**GIVEN RECORDS**:
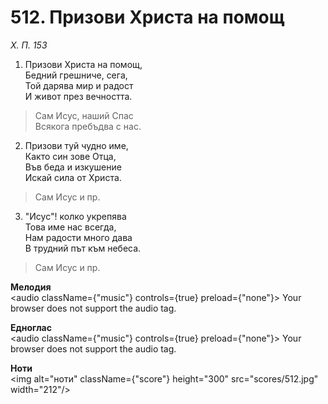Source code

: # 512. Призови Христа на помощ  

*Х. П. 153*  

1. Призови Христа на помощ,  
Бедний грешниче, сега,  
Той дарява мир и радост  
И живот през вечността.  

> Сам Исус, наший Спас  
> Всякога пребъдва с нас.  

2. Призови туй чудно име,  
Както син зове Отца,  
Във беда и изкушение  
Искай сила от Христа.  

> Сам Исус и пр.  

3. "Исус"! колко укрепява  
Това име нас всегда,  
Нам радости много дава  
В трудний път към небеса.  

> Сам Исус и пр.  

__Мелодия__  
<audio className={"music"} controls={true} preload={"none"}><source src="mp3/512.mp3" type="audio/mpeg"/>
Your browser does not support the audio tag.
</audio>  

__Едноглас__  
<audio className={"music"} controls={true} preload={"none"}><source src="transp/512.mp3" type="audio/mpeg"/>
Your browser does not support the audio tag.
</audio>  

__Ноти__  
<img alt="ноти" className={"score"} height="300" src="scores/512.jpg" width="212"/>
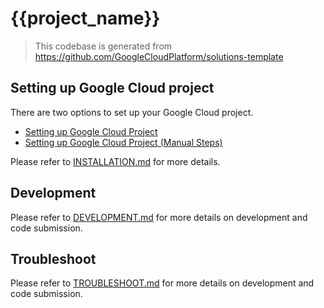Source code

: # {{project_name}}

> This codebase is generated from https://github.com/GoogleCloudPlatform/solutions-template

## Setting up Google Cloud project

There are two options to set up your Google Cloud project.
- [Setting up Google Cloud Project](docs/INSTALLATION.md#SettingupGoogleCloudProject)
- [Setting up Google Cloud Project (Manual Steps)](#SettingupGoogleCloudProjectManualSteps)

Please refer to [INSTALLATION.md](docs/INSTALLATION.md) for more details.

## Development

Please refer to [DEVELOPMENT.md](docs/DEVELOPMENT.md) for more details on development and code submission.

## Troubleshoot

Please refer to [TROUBLESHOOT.md](docs/DEVELOPMENT.md) for more details on development and code submission.

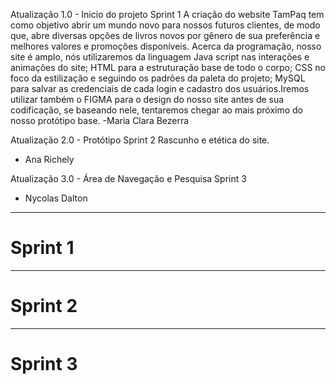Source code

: Atualização 1.0 - Inicio do projeto
Sprint 1
A criação do website TamPaq tem como objetivo abrir um mundo novo para nossos futuros clientes, de modo que, abre diversas opções de livros novos por gênero de sua preferência e melhores valores e promoções disponíveis. Acerca da programação, nosso site é amplo, nós utilizaremos da linguagem Java script nas interações e animações do site; HTML para a estruturação base de todo o corpo; CSS no foco da estilização e seguindo os padrões da paleta do projeto; MySQL para salvar as credenciais de cada login e cadastro dos usuários.Iremos utilizar também o FIGMA para o design do nosso site antes de sua codificação, se baseando nele, tentaremos chegar ao mais próximo do nosso protótipo base.
-Maria Clara Bezerra

Atualização 2.0 - Protótipo
Sprint 2
Rascunho e etética do site.
- Ana Richely

Atualização 3.0 - Área de Navegação e Pesquisa 
Sprint 3
- Nycolas Dalton

---

# Sprint 1 

---

# Sprint 2

---

# Sprint 3
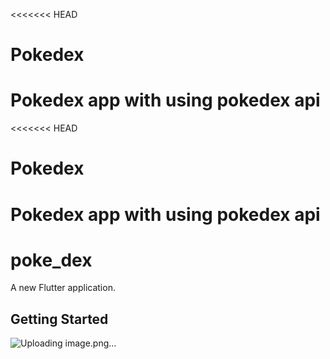 <<<<<<< HEAD
# Pokedex
Pokedex app with using pokedex api
=======
<<<<<<< HEAD
# Pokedex
Pokedex app with using pokedex api
=======
# poke_dex

A new Flutter application.

## Getting Started

![Uploading image.png…]()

**PROBLEM DETAILS**:
Would you give again, exactly, the lines in the data above that run from the line containing "Той дарява мир и радост" to the line containing "## Troubleshoot"? Include both ends and no pictures.

**YOUR RESPONSE**:
Той дарява мир и радост  
И живот през вечността.  

> Сам Исус, наший Спас  
> Всякога пребъдва с нас.  

2. Призови туй чудно име,  
Както син зове Отца,  
Във беда и изкушение  
Искай сила от Христа.  

> Сам Исус и пр.  

3. "Исус"! колко укрепява  
Това име нас всегда,  
Нам радости много дава  
В трудний път към небеса.  

> Сам Исус и пр.  

__Мелодия__  
<audio className={"music"} controls={true} preload={"none"}><source src="mp3/512.mp3" type="audio/mpeg"/>
Your browser does not support the audio tag.
</audio>  

__Едноглас__  
<audio className={"music"} controls={true} preload={"none"}><source src="transp/512.mp3" type="audio/mpeg"/>
Your browser does not support the audio tag.
</audio>  

__Ноти__  
<img alt="ноти" className={"score"} height="300" src="scores/512.jpg" width="212"/>
Source code

: # {{project_name}}

> This codebase is generated from https://github.com/GoogleCloudPlatform/solutions-template

## Setting up Google Cloud project

There are two options to set up your Google Cloud project.
- [Setting up Google Cloud Project](docs/INSTALLATION.md#SettingupGoogleCloudProject)
- [Setting up Google Cloud Project (Manual Steps)](#SettingupGoogleCloudProjectManualSteps)

Please refer to [INSTALLATION.md](docs/INSTALLATION.md) for more details.

## Development

Please refer to [DEVELOPMENT.md](docs/DEVELOPMENT.md) for more details on development and code submission.

## Troubleshoot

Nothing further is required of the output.